Musk no deja dudas sobre lo que significa ser emprendedor…..

Elon Musk es sin duda uno de los empresarios más influyentes de este siglo, y es que el hombre más rico del mundo (cuenta con un patrimonio de más de 733.500 millones de dólares según Forbes) continua demostrando que donde pone el ojo pone la bala en lo que se refiere a los negocios.

Esto no es algo que ocurre de la noche a la mañana, sino que Musk es cofundador de hasta siete empresas, entre las que se incluye el fabricante de coches eléctricos Tesla, el productor de cohetes SpaceX y la startup de Inteligencia Artificial xAI. Y ya no solo eso, sino que por el camino también ha ido adquiriendo otras empresas, siendo la más famosa Twitter, la cual renombró como X.

Ahora, es muy fácil darle el reconocimiento de su visión, viendo el éxito de su imperio, no obstante, no siempre fue fácil y el magnate tuvo que superar muchos altibajos para llegar hasta donde está.

«Ser emprendedor es como comer vidrio y mirar fijamente al abismo de la muerte»

Esta frase es una de las más míticas del magnate, donde señala que nadie debe hacerse emprendedor porque es algo atractivo, porque la realidad es otra.

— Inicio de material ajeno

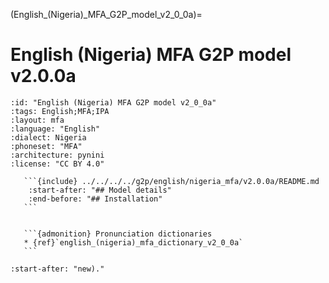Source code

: 
(English_(Nigeria)_MFA_G2P_model_v2_0_0a)=
# English (Nigeria) MFA G2P model v2.0.0a

``````{g2p} English (Nigeria) MFA G2P model v2.0.0a
:id: "English (Nigeria) MFA G2P model v2_0_0a"
:tags: English;MFA;IPA
:layout: mfa
:language: "English"
:dialect: Nigeria
:phoneset: "MFA"
:architecture: pynini
:license: "CC BY 4.0"

   ```{include} ../../../../g2p/english/nigeria_mfa/v2.0.0a/README.md
    :start-after: "## Model details"
    :end-before: "## Installation"
   ```


   ```{admonition} Pronunciation dictionaries
   * {ref}`english_(nigeria)_mfa_dictionary_v2_0_0a`
   ```
``````

```{include} ../../../../g2p/english/nigeria_mfa/v2.0.0a/README.md
:start-after: "new)."
```
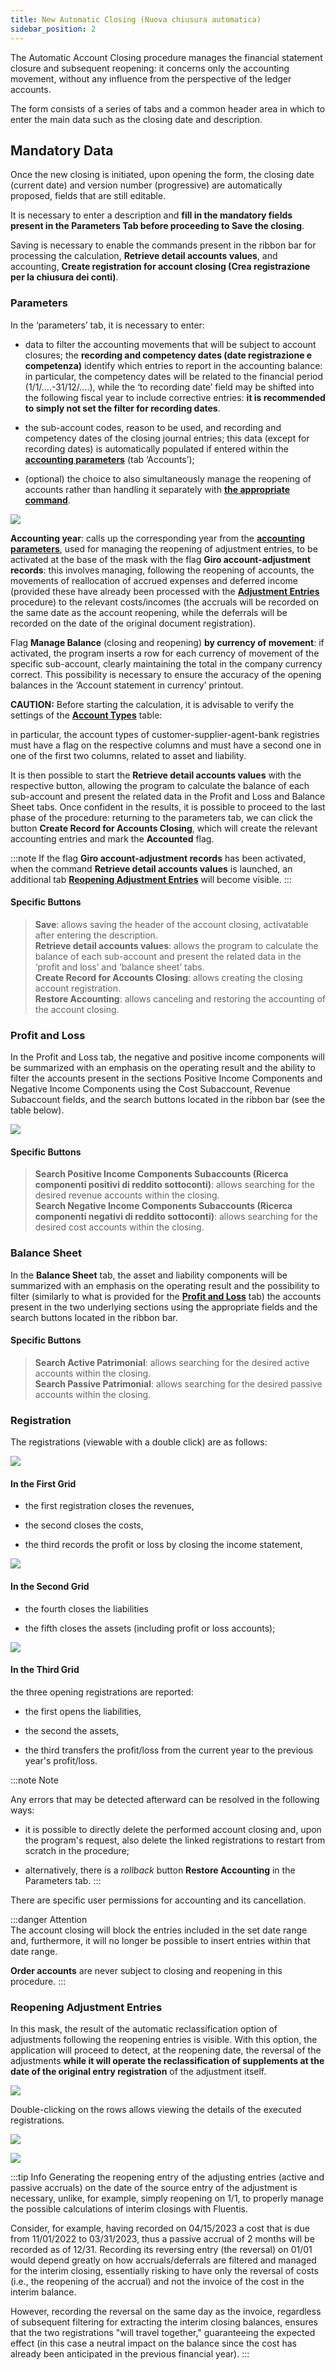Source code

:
 ```yaml
---
title: New Automatic Closing (Nuova chiusura automatica)
sidebar_position: 2
---
```


The Automatic Account Closing procedure manages the financial statement closure and subsequent reopening: it concerns only the accounting movement, without any influence from the perspective of the ledger accounts.

The form consists of a series of tabs and a common header area in which to enter the main data such as the closing date and description.

## Mandatory Data

Once the new closing is initiated, upon opening the form, the closing date (current date) and version number (progressive) are automatically proposed, fields that are still editable.

It is necessary to enter a description and **fill in the mandatory fields present in the Parameters Tab before proceeding to Save the closing**.

Saving is necessary to enable the commands present in the ribbon bar for processing the calculation, **Retrieve detail accounts values**, and accounting, **Create registration for account closing (Crea registrazione per la chiusura dei conti)**.

### Parameters

In the ‘parameters’ tab, it is necessary to enter: 

- data to filter the accounting movements that will be subject to account closures; the **recording and competency dates (date registrazione e competenza)** identify which entries to report in the accounting balance: in particular, the competency dates will be related to the financial period (1/1/….-31/12/….), while the ‘to recording date’ field may be shifted into the following fiscal year to include corrective entries: **it is recommended to simply not set the filter for recording dates**.

- the sub-account codes, reason to be used, and recording and competency dates of the closing journal entries; this data (except for recording dates) is automatically populated if entered within the **[accounting parameters](/docs/configurations/parameters/finance/accounting-parameters)** (tab ‘Accounts’);

- (optional) the choice to also simultaneously manage the reopening of accounts rather than handling it separately with **[the appropriate command](/docs/finance-area/ledger-records/records/automatic-accounts-opening/new)**. 

![](/img/it-it/finance-area/ledger-records/records/automatic-account-closing/new/parameters-tab/image01.png)

**Accounting year**: calls up the corresponding year from the **[accounting parameters](/docs/configurations/parameters/finance/accounting-parameters)**, used for managing the reopening of adjustment entries, to be activated at the base of the mask with the flag **Giro account-adjustment records**: this involves managing, following the reopening of accounts, the movements of reallocation of accrued expenses and deferred income (provided these have already been processed with the **[Adjustment Entries](/docs/finance-area/ledger-records/records/adjustment-record/adjustment-creation)** procedure) to the relevant costs/incomes (the accruals will be recorded on the same date as the account reopening, while the deferrals will be recorded on the date of the original document registration).

Flag **Manage Balance** (closing and reopening) **by currency of movement**: if activated, the program inserts a row for each currency of movement of the specific sub-account, clearly maintaining the total in the company currency correct. This possibility is necessary to ensure the accuracy of the opening balances in the ‘Account statement in currency’ printout.

**CAUTION:** Before starting the calculation, it is advisable to verify the settings of the **[Account Types](/docs/configurations/tables/finance/account-types)** table:

in particular, the account types of customer-supplier-agent-bank registries must have a flag on the respective columns and must have a second one in one of the first two columns, related to asset and liability.

It is then possible to start the **Retrieve detail accounts values** with the respective button, allowing the program to calculate the balance of each sub-account and present the related data in the Profit and Loss and Balance Sheet tabs. Once confident in the results, it is possible to proceed to the last phase of the procedure: returning to the parameters tab, we can click the button **Create Record for Accounts Closing**, which will create the relevant accounting entries and mark the **Accounted** flag.

:::note
If the flag **Giro account-adjustment records** has been activated, when the command **Retrieve detail accounts values** is launched, an additional tab **[Reopening Adjustment Entries](/docs/finance-area/ledger-records/records/automatic-account-closing/new-account-closing)** will become visible.
:::

#### Specific Buttons  
> **Save**: allows saving the header of the account closing, activatable after entering the description.  
> **Retrieve detail accounts values**: allows the program to calculate the balance of each sub-account and present the related data in the ‘profit and loss’ and ‘balance sheet’ tabs.  
> **Create Record for Accounts Closing**: allows creating the closing account registration.  
> **Restore Accounting**: allows canceling and restoring the accounting of the account closing.  

### Profit and Loss

In the Profit and Loss tab, the negative and positive income components will be summarized with an emphasis on the operating result and the ability to filter the accounts present in the sections Positive Income Components and Negative Income Components using the Cost Subaccount, Revenue Subaccount fields, and the search buttons located in the ribbon bar (see the table below).

![](/img/it-it/finance-area/ledger-records/records/automatic-account-closing/new/profit-and-loss-tab/image01.png)

#### Specific Buttons  
> **Search Positive Income Components Subaccounts (Ricerca componenti positivi di reddito sottoconti)**: allows searching for the desired revenue accounts within the closing.  
> **Search Negative Income Components Subaccounts (Ricerca componenti negativi di reddito sottoconti)**: allows searching for the desired cost accounts within the closing.  

### Balance Sheet

In the **Balance Sheet** tab, the asset and liability components will be summarized with an emphasis on the operating result and the possibility to filter (similarly to what is provided for the **[Profit and Loss](/docs/finance-area/ledger-records/records/automatic-account-closing/new-account-closing)** tab) the accounts present in the two underlying sections using the appropriate fields and the search buttons located in the ribbon bar.

#### Specific Buttons  
> **Search Active Patrimonial**: allows searching for the desired active accounts within the closing.  
> **Search Passive Patrimonial**: allows searching for the desired passive accounts within the closing.  

### Registration

The registrations (viewable with a double click) are as follows: 

![](/img/it-it/finance-area/ledger-records/records/automatic-account-closing/new/record-tab/image01.png)

#### In the First Grid  

- the first registration closes the revenues, 

- the second closes the costs, 

- the third records the profit or loss by closing the income statement, 

![](/img/it-it/finance-area/ledger-records/records/automatic-account-closing/new/record-tab/image02.png)

#### In the Second Grid  

- the fourth closes the liabilities 

- the fifth closes the assets (including profit or loss accounts);  

![](/img/it-it/finance-area/ledger-records/records/automatic-account-closing/new/record-tab/image03.png)

#### In the Third Grid  

the three opening registrations are reported: 

- the first opens the liabilities, 

- the second the assets, 

- the third transfers the profit/loss from the current year to the previous year's profit/loss.

:::note Note

Any errors that may be detected afterward can be resolved in the following ways: 

- it is possible to directly delete the performed account closing and, upon the program's request, also delete the linked registrations to restart from scratch in the procedure; 

- alternatively, there is a *rollback* button **Restore Accounting** in the Parameters tab. 
:::

There are specific user permissions for accounting and its cancellation. 

:::danger Attention  
The account closing will block the entries included in the set date range and, furthermore, it will no longer be possible to insert entries within that date range.

**Order accounts** are never subject to closing and reopening in this procedure.
::: 

### Reopening Adjustment Entries

In this mask, the result of the automatic reclassification option of adjustments following the reopening entries is visible. With this option, the application will proceed to detect, at the reopening date, the reversal of the adjustments **while it will operate the reclassification of supplements at the date of the original entry registration** of the adjustment itself.

![](/img/it-it/finance-area/ledger-records/records/automatic-account-closing/new/re-opening-adjustment-records-tab/image01.png)

Double-clicking on the rows allows viewing the details of the executed registrations.

![](/img/it-it/finance-area/ledger-records/records/automatic-account-closing/new/re-opening-adjustment-records-tab/image02.png)

![](/img/it-it/finance-area/ledger-records/records/automatic-account-closing/new/re-opening-adjustment-records-tab/image03.png)

:::tip Info
Generating the reopening entry of the adjusting entries (active and passive accruals) on the date of the source entry of the adjustment is necessary, unlike, for example, simply reopening on 1/1, to properly manage the possible calculations of interim closings with Fluentis.

Consider, for example, having recorded on 04/15/2023 a cost that is due from 11/01/2022 to 03/31/2023, thus a passive accrual of 2 months will be recorded as of 12/31. Recording its reversing entry (the reversal) on 01/01 would depend greatly on how accruals/deferrals are filtered and managed for the interim closing, essentially risking to have only the reversal of costs (i.e., the reopening of the accrual) and not the invoice of the cost in the interim balance.

However, recording the reversal on the same day as the invoice, regardless of subsequent filtering for extracting the interim closing balances, ensures that the two registrations "will travel together," guaranteeing the expected effect (in this case a neutral impact on the balance since the cost has already been anticipated in the previous financial year).
:::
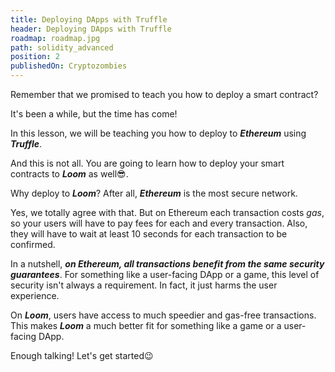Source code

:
 ```yaml
---
title: Deploying DApps with Truffle
header: Deploying DApps with Truffle
roadmap: roadmap.jpg
path: solidity_advanced
position: 2
publishedOn: Cryptozombies
---
```


Remember that we promised to teach you how to deploy a smart contract?

It's been a while, but the time has come!

In this lesson, we will be teaching you how to deploy to **_Ethereum_** using **_Truffle_**.

And this is not all. You are going to learn how to deploy your smart contracts to **_Loom_** as well😎.

Why deploy to **_Loom_**? After all, **_Ethereum_** is the most secure network.

Yes, we totally agree with that. But on Ethereum each transaction costs _gas_, so your users will have to pay fees for each and every transaction. Also, they will have to wait at least 10 seconds for each transaction to be confirmed.

In a nutshell, **_on Ethereum, all transactions benefit from the same security guarantees_**. For something like a user-facing DApp or a game, this level of security isn't always a requirement. In fact, it just harms the user experience.

On **_Loom_**, users have access to much speedier and gas-free transactions. This makes **_Loom_** a much better fit for something like a game or a user-facing DApp.

Enough talking! Let's get started😉
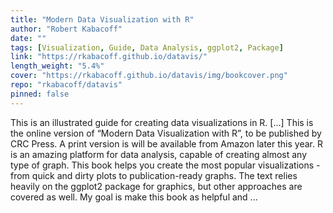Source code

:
 ```yaml
---
title: "Modern Data Visualization with R"
author: "Robert Kabacoff"
date: ""
tags: [Visualization, Guide, Data Analysis, ggplot2, Package]
link: "https://rkabacoff.github.io/datavis/"
length_weight: "5.4%"
cover: "https://rkabacoff.github.io/datavis/img/bookcover.png"
repo: "rkabacoff/datavis"
pinned: false
---
```


This is an illustrated guide for creating data visualizations in R. [...] This is the online version of “Modern Data Visualization with R”, to be published by CRC Press. A print version is will be available from Amazon later this year. R is an amazing platform for data analysis, capable of creating almost any type of graph. This book helps you create the most popular visualizations - from quick and dirty plots to publication-ready graphs. The text relies heavily on the ggplot2 package for graphics, but other approaches are covered as well. My goal is make this book as helpful and ...
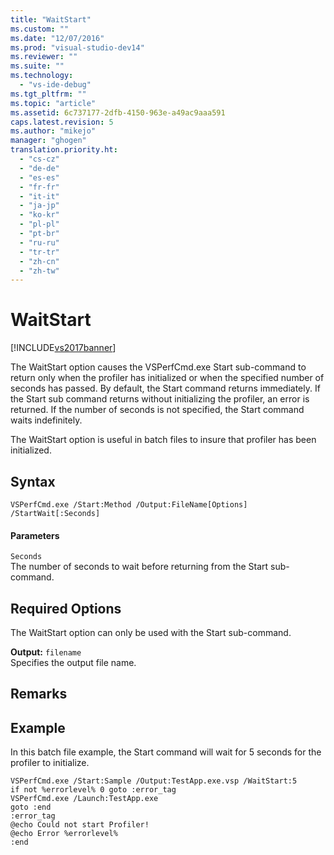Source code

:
 ```yaml
---
title: "WaitStart"
ms.custom: ""
ms.date: "12/07/2016"
ms.prod: "visual-studio-dev14"
ms.reviewer: ""
ms.suite: ""
ms.technology: 
  - "vs-ide-debug"
ms.tgt_pltfrm: ""
ms.topic: "article"
ms.assetid: 6c737177-2dfb-4150-963e-a49ac9aaa591
caps.latest.revision: 5
ms.author: "mikejo"
manager: "ghogen"
translation.priority.ht: 
  - "cs-cz"
  - "de-de"
  - "es-es"
  - "fr-fr"
  - "it-it"
  - "ja-jp"
  - "ko-kr"
  - "pl-pl"
  - "pt-br"
  - "ru-ru"
  - "tr-tr"
  - "zh-cn"
  - "zh-tw"
---
```

# WaitStart
[!INCLUDE[vs2017banner](../code-quality/includes/vs2017banner.md)]

The WaitStart option causes the VSPerfCmd.exe Start sub-command to return only when the profiler has initialized or when the specified number of seconds has passed. By default, the Start command returns immediately. If the Start sub command returns without initializing the profiler, an error is returned. If the number of seconds is not specified, the Start command waits indefinitely.  
  
 The WaitStart option is useful in batch files to insure that profiler has been initialized.  
  
## Syntax  
  
```  
VSPerfCmd.exe /Start:Method /Output:FileName[Options] /StartWait[:Seconds]  
```  
  
#### Parameters  
 `Seconds`  
 The number of seconds to wait before returning from the Start sub-command.  
  
## Required Options  
 The WaitStart option can only be used with the Start sub-command.  
  
 **Output:** `filename`  
 Specifies the output file name.  
  
## Remarks  
  
## Example  
 In this batch file example, the Start command will wait for 5 seconds for the profiler to initialize.  
  
```  
VSPerfCmd.exe /Start:Sample /Output:TestApp.exe.vsp /WaitStart:5  
if not %errorlevel% 0 goto :error_tag  
VSPerfCmd.exe /Launch:TestApp.exe  
goto :end  
:error_tag  
@echo Could not start Profiler!  
@echo Error %errorlevel%  
:end  
```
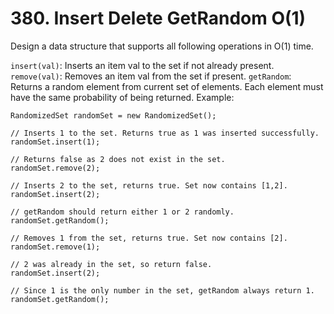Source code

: # 380. Insert Delete GetRandom O(1)
Design a data structure that supports all following operations in O(1) time.

`insert(val)`: Inserts an item val to the set if not already present.
`remove(val)`: Removes an item val from the set if present.
`getRandom`: Returns a random element from current set of elements. Each element must have the same probability of being returned.
Example:

```// Init an empty set.
RandomizedSet randomSet = new RandomizedSet();

// Inserts 1 to the set. Returns true as 1 was inserted successfully.
randomSet.insert(1);

// Returns false as 2 does not exist in the set.
randomSet.remove(2);

// Inserts 2 to the set, returns true. Set now contains [1,2].
randomSet.insert(2);

// getRandom should return either 1 or 2 randomly.
randomSet.getRandom();

// Removes 1 from the set, returns true. Set now contains [2].
randomSet.remove(1);

// 2 was already in the set, so return false.
randomSet.insert(2);

// Since 1 is the only number in the set, getRandom always return 1.
randomSet.getRandom();
```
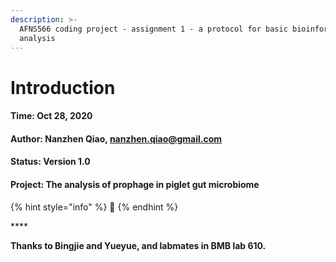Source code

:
 ```yaml
---
description: >-
  AFNS566 coding project - assignment 1 - a protocol for basic bioinformatic
  analysis
---
```


# Introduction

#### Time: Oct 28, 2020

#### Author: Nanzhen Qiao, nanzhen.qiao@gmail.com

#### Status: Version 1.0

#### Project: The analysis of prophage in piglet gut microbiome





{% hint style="info" %}
 💪 
{% endhint %}

\*\*\*\*

**Thanks to Bingjie and Yueyue, and labmates in BMB lab 610.**

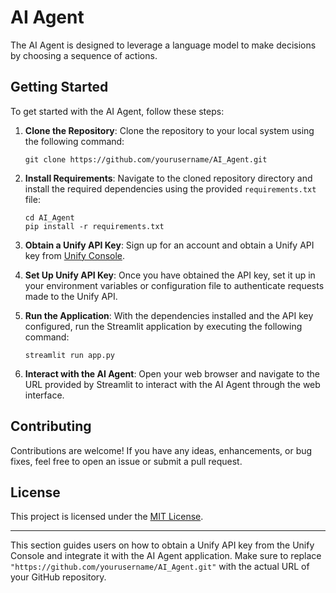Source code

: # AI Agent

The AI Agent is designed to leverage a language model to make decisions by choosing a sequence of actions.

## Getting Started

To get started with the AI Agent, follow these steps:

1. **Clone the Repository**: Clone the repository to your local system using the following command:

   ```
   git clone https://github.com/yourusername/AI_Agent.git
   ```

2. **Install Requirements**: Navigate to the cloned repository directory and install the required dependencies using the provided `requirements.txt` file:

   ```
   cd AI_Agent
   pip install -r requirements.txt
   ```

3. **Obtain a Unify API Key**: Sign up for an account and obtain a Unify API key from [Unify Console](https://console.unify.ai/).

4. **Set Up Unify API Key**: Once you have obtained the API key, set it up in your environment variables or configuration file to authenticate requests made to the Unify API.

5. **Run the Application**: With the dependencies installed and the API key configured, run the Streamlit application by executing the following command:

   ```
   streamlit run app.py
   ```

6. **Interact with the AI Agent**: Open your web browser and navigate to the URL provided by Streamlit to interact with the AI Agent through the web interface.

## Contributing

Contributions are welcome! If you have any ideas, enhancements, or bug fixes, feel free to open an issue or submit a pull request.

## License

This project is licensed under the [MIT License](LICENSE).

---

This section guides users on how to obtain a Unify API key from the Unify Console and integrate it with the AI Agent application. Make sure to replace `"https://github.com/yourusername/AI_Agent.git"` with the actual URL of your GitHub repository.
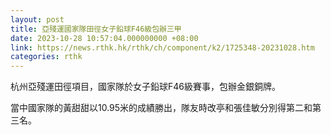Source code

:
 ```yaml
---
layout: post
title: 亞殘運國家隊田徑女子鉛球F46級包辦三甲
date: 2023-10-28 10:57:04.000000000 +08:00
link: https://news.rthk.hk/rthk/ch/component/k2/1725348-20231028.htm
categories: rthk
---
```


杭州亞殘運田徑項目，國家隊於女子鉛球F46級賽事，包辦金銀銅牌。

當中國家隊的黃甜甜以10.95米的成績勝出，隊友時改亭和張佳敏分別得第二和第三名。
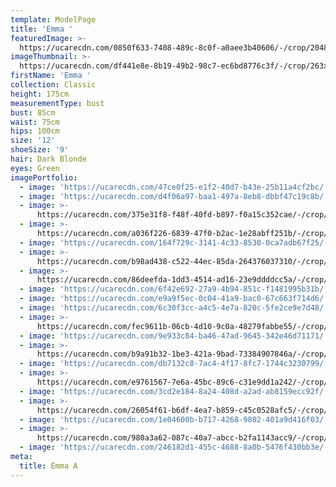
 ```yaml
---
template: ModelPage
title: 'Emma '
featuredImage: >-
  https://ucarecdn.com/0850f633-7408-489c-8c0f-a0aee3b40606/-/crop/2048x1029/0,88/-/preview/
imageThumbnail: >-
  https://ucarecdn.com/df441e8e-8b19-49b2-98c7-ec6bd8776c3f/-/crop/263x341/0,29/-/preview/
firstName: 'Emma '
collection: Classic
height: 175cm
measurementType: bust
bust: 85cm
waist: 75cm
hips: 100cm
size: '12'
shoeSize: '9'
hair: Dark Blonde
eyes: Green
imagePortfolio:
  - image: 'https://ucarecdn.com/47ce0f25-e1f2-40d7-b43e-25b11a4cf2bc/'
  - image: 'https://ucarecdn.com/d4f06a97-baa1-497a-8eb8-dbbf47c19c8b/'
  - image: >-
      https://ucarecdn.com/375e31f8-f48f-40fd-b897-f0a15c352cae/-/crop/5346x3796/343,0/-/preview/
  - image: >-
      https://ucarecdn.com/a036f226-6839-47f0-b2ac-1e28abff251b/-/crop/263x333/0,37/-/preview/
  - image: 'https://ucarecdn.com/164f729c-3141-4c33-8530-0ca7adb67f25/'
  - image: >-
      https://ucarecdn.com/b98ad438-c522-44ec-85da-264376037310/-/crop/1366x1351/0,697/-/preview/
  - image: >-
      https://ucarecdn.com/86deefda-1dd3-4514-ad16-23e9ddddcc5a/-/crop/1712x1365/336,0/-/preview/
  - image: 'https://ucarecdn.com/6f42e692-27a9-4b94-851c-f1481995b31b/'
  - image: 'https://ucarecdn.com/e9a9f5ec-0c04-41a9-bac0-67c663f714d6/'
  - image: 'https://ucarecdn.com/6c30f3cc-a4c5-4e7a-820c-5fe2ce9e7d48/'
  - image: >-
      https://ucarecdn.com/fec9611b-06cb-4d10-9c0a-48279fabbe55/-/crop/5421x3936/579,64/-/preview/
  - image: 'https://ucarecdn.com/9e933c84-ba46-47ad-9645-342e46d71171/'
  - image: >-
      https://ucarecdn.com/b9a91b32-1be3-421a-9bad-73384907846a/-/crop/855x1059/0,223/-/preview/
  - image: 'https://ucarecdn.com/db7132c8-7ac4-4f17-8fc7-1744c3230799/'
  - image: >-
      https://ucarecdn.com/e9761567-7e6a-45bc-89c6-c31e9dd1a242/-/crop/1850x1470/599,13/-/preview/
  - image: 'https://ucarecdn.com/3cd2e184-8a24-408d-a2ad-ab8159ecc92f/'
  - image: >-
      https://ucarecdn.com/26054f61-b6df-4ea7-b859-c45c0528afc5/-/crop/1866x2504/3254,567/-/preview/
  - image: 'https://ucarecdn.com/1e04600b-b717-4268-9802-401a9d416f03/'
  - image: >-
      https://ucarecdn.com/980a3a62-087c-40a7-abcc-b2fa1143acc9/-/crop/805x1275/139,84/-/preview/
  - image: 'https://ucarecdn.com/246182d1-455c-4688-8a0b-5476f430bb3e/'
meta:
  title: Emma A
---
```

Si bien la ha pronunciado en numerosas ocasiones, la primera vez fue durante una entrevista en 2010 con Khan Academy, donde explicó de manera detallada lo que realmente significa el camino del emprendedor.

Esta frase no es solo una exageración, nace de un periodo en el que Elon Musk estuvo a punto de perderlo todo. En 2008, Space X estaba al borde la quiebra y si el cuarto lanzamiento de su cohete Falcon 1 no funcionaba, sería el fin de esta empresa, por su parte Tesla no estaba alcanzando los objetivos y los costes no dejaban de subir, mientras que en su vida personal se enfrentaba a un divorcio.

A su vez, para Musk, la mayoría de la gente cree que emprender es tener ideas brillantes, pero él sostiene que el 99% del trabajo es doloroso. Como jefe, tu trabajo no es hacer lo divertido, sino resolver los problemas que nadie más puede o quiere resolver, Musk describe que, al principio, hay mucha adrenalina, pero después de varios años resolviendo problemas críticos cada día, el proceso se vuelve agotador.

Él cree que si alguien necesita que le digan que «todo saldrá bien», no tiene la resistencia necesaria para masticar ese «vidrio» y ser emprendedor. Su visión es que solo deberías emprender si tienes una necesidad intrínseca de resolver un problema y eres lo suficientemente fuerte para afrontar todo lo que se te ponga delante.